::: Supplied material

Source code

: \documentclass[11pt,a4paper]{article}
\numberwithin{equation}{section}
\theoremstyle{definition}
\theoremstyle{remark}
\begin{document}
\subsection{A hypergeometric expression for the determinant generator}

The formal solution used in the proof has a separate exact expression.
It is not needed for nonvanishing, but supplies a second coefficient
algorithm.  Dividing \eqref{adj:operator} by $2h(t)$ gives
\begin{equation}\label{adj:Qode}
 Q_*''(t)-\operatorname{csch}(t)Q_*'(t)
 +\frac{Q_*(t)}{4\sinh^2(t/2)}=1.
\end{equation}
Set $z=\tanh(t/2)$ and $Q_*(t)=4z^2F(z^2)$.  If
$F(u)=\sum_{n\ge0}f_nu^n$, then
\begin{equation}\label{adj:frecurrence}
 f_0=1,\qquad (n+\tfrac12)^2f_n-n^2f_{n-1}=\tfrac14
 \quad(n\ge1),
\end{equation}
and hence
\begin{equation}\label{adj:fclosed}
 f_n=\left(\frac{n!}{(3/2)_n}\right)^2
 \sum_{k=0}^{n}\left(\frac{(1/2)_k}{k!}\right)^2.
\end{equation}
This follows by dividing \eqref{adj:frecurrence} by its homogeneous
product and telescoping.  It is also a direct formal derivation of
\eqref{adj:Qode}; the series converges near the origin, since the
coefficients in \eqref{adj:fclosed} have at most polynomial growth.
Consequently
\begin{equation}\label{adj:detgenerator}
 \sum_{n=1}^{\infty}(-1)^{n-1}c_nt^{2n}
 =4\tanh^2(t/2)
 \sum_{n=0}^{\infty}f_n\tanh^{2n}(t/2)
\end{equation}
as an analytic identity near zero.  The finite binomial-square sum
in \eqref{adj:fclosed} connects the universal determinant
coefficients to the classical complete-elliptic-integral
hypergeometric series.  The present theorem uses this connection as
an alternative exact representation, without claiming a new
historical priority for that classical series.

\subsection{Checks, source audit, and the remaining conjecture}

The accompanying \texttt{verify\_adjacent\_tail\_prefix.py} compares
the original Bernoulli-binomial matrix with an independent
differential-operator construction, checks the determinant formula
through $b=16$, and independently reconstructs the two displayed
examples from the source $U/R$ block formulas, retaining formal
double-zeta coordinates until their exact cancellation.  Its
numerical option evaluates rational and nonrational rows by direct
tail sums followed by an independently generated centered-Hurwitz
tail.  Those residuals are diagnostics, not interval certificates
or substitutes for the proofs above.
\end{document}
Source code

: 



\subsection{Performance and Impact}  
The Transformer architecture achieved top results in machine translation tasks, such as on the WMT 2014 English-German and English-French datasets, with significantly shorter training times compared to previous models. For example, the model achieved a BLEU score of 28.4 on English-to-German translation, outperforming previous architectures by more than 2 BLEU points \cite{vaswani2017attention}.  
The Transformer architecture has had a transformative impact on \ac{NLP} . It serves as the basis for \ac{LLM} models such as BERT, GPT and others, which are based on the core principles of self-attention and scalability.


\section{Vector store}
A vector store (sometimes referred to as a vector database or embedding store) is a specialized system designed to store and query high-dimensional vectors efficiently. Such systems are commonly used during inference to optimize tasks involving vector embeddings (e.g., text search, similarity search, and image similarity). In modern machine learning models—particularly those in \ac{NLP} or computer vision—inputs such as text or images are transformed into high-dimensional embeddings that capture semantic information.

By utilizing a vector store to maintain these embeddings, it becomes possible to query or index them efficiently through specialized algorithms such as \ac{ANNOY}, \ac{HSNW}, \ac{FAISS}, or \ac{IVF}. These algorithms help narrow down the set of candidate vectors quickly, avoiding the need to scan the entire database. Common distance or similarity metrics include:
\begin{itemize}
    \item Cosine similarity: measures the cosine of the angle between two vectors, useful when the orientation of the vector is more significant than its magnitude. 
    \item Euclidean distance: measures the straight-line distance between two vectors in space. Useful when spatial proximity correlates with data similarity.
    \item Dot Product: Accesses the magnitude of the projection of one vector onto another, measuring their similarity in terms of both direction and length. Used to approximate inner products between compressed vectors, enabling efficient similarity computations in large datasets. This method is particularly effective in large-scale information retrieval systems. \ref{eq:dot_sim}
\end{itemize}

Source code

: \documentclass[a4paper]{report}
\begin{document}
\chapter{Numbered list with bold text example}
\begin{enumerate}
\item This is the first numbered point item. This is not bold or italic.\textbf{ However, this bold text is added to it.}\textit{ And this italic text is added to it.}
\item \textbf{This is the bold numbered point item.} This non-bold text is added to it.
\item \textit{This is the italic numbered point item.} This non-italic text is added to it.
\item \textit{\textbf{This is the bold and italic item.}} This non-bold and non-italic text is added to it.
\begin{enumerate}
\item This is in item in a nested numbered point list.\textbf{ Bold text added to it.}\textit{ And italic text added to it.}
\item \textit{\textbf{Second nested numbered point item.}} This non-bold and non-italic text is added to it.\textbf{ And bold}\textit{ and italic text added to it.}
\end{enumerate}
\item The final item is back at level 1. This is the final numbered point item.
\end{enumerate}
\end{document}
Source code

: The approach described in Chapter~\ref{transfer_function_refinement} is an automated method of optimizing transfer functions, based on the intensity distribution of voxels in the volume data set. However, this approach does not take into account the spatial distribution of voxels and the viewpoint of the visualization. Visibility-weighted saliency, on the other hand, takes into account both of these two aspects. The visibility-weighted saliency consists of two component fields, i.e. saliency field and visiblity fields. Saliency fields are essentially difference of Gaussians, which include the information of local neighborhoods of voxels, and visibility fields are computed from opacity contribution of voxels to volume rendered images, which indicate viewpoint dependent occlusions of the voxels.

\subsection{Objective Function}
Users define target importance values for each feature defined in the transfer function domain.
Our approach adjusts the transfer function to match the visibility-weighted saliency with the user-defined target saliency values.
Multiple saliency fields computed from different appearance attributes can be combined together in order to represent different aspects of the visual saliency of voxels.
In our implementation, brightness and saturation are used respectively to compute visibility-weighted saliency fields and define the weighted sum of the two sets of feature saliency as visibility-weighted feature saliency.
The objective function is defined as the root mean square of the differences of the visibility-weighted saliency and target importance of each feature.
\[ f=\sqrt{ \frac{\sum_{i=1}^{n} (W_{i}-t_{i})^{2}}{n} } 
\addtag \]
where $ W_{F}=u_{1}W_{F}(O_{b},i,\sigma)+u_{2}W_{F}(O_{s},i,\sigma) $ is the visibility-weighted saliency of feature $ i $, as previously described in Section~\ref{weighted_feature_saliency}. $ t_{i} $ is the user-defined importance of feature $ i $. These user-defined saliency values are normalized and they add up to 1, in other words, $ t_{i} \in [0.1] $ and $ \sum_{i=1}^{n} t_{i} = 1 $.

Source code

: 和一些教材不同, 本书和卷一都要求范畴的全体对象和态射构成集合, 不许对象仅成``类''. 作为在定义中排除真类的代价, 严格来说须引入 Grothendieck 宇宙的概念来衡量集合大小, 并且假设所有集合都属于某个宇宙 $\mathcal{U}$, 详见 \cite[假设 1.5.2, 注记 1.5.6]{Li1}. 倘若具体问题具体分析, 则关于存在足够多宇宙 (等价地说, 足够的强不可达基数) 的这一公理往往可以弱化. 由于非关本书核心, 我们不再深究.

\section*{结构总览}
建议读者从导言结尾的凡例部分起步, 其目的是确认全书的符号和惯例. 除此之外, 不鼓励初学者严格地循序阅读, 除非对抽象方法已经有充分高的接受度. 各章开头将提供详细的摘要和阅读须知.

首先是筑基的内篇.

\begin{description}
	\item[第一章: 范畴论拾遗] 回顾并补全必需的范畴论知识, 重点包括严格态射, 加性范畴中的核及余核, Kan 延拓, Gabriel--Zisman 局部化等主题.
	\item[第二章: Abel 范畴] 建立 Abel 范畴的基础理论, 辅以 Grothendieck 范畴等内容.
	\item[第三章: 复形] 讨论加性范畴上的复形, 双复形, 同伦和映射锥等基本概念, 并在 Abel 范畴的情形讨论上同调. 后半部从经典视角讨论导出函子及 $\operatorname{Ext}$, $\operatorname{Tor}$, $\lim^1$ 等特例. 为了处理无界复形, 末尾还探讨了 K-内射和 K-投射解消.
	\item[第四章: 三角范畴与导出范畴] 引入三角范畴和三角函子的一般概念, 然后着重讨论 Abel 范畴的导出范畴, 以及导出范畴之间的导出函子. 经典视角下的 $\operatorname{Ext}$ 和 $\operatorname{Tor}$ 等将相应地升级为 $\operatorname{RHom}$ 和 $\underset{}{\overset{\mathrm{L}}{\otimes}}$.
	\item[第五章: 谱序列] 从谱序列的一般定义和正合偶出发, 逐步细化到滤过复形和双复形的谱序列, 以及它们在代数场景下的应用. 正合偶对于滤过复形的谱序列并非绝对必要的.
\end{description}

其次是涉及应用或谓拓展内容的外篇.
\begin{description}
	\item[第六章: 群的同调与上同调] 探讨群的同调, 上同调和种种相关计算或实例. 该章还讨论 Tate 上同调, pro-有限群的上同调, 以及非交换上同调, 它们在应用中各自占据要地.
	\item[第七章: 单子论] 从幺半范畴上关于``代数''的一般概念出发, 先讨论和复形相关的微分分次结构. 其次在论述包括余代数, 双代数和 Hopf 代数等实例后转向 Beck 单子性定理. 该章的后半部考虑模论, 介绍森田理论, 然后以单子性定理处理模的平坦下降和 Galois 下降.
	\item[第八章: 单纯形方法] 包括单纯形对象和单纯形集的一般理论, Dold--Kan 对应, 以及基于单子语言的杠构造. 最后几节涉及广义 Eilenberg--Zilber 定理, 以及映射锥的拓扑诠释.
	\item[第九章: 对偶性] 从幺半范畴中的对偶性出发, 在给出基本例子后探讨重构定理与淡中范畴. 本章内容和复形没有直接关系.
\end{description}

::::::

In your answer, include only the lines above starting at the line that holds "Multiple saliency fields" and ending at the line that holds "In our implementation, brightness", copied exactly.

Multiple saliency fields computed from different appearance attributes can be combined together in order to represent different aspects of the visual saliency of voxels.
In our implementation, brightness and saturation are used respectively to compute visibility-weighted saliency fields and define the weighted sum of the two sets of feature saliency as visibility-weighted feature saliency.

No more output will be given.